# HierarchicalCLIP-ViT: EEG-Based Image Reconstruction

## Overview
HierarchicalCLIP-ViT is a novel framework designed for reconstructing visual stimuli from EEG signals using a combination of transformer-based EEG processing and hierarchical visual feature extraction. This method enhances the quality and accuracy of image generation compared to traditional approaches.


## Methodology
### 1. Transformer-Based EEG Processing
We utilize a Vision Transformer (ViT) to process EEG data, capturing spatiotemporal features that better represent brain activity during visual stimuli.

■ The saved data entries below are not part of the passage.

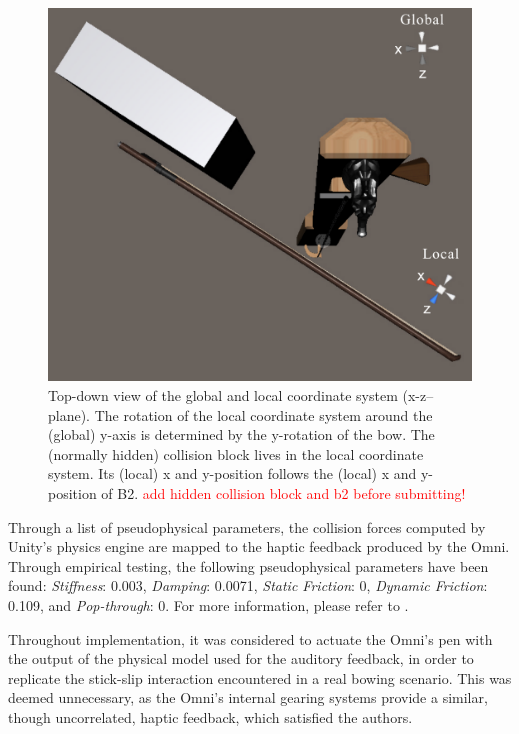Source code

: \documentclass[dvipsnames, pdftex]{article}
\def\SWcomment[#1]{\textcolor{Red}{#1}}
\begin{document}
\begin{figure}[t]\includegraphics[width=1.0\columnwidth]{SMC 2020 paper template LaTeX/figures/globalLocal.pdf}
\centering
  \caption{Top-down view of the global and local coordinate system (x-z--plane). The rotation of the local coordinate system around the (global) y-axis is determined by the y-rotation of the bow. The (normally hidden) collision block lives in the local coordinate system. Its (local) x and y-position follows the (local) x and y-position of B2. \SWcomment[add hidden collision block and b2 before submitting!]\label{fig:localGlobal}}
\end{figure}
Through a list of pseudophysical parameters, the collision forces computed by Unity's physics engine are mapped to the haptic feedback produced by the Omni. Through empirical testing, the following pseudophysical parameters have been found: \textit{Stiffness}: 0.003, \textit{Damping}: 0.0071, \textit{Static Friction}: 0, \textit{Dynamic Friction}: 0.109, and \textit{Pop-through}: 0. For more information, please refer to \cite{OmniAPI2018}.

Throughout implementation, it was considered to actuate the Omni's pen with the output of the physical model used for the auditory feedback, in order to replicate the stick-slip interaction encountered in a real bowing scenario. This was deemed unnecessary, as the Omni's internal gearing systems provide a similar, though uncorrelated, haptic feedback, which satisfied the authors.
\end{document}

The transformer model outperforms traditional LSTM and CNN methods in long-range dependency modeling, essential for EEG analysis.

### 2. Hierarchical Feature Extraction
Inspired by the hierarchical nature of human vision, the model progressively extracts complex visual features—edges, textures, shapes—aligning them with EEG features in a joint latent space. This alignment improves biological plausibility in the image reconstruction process.

## Image Generation
A StyleGAN is used to generate high-resolution images from the aligned EEG and image features, ensuring realistic reconstructions.

### Evaluation Metrics
We evaluate our model with:
- **Inception Score (IS)**
- **Fréchet Inception Distance (FID)**
- **Multivariate Analysis of Variance (MANOVA)**
These metrics show significant improvement over prior methods on datasets like **EEGCVPR40** and **ThoughtViz**.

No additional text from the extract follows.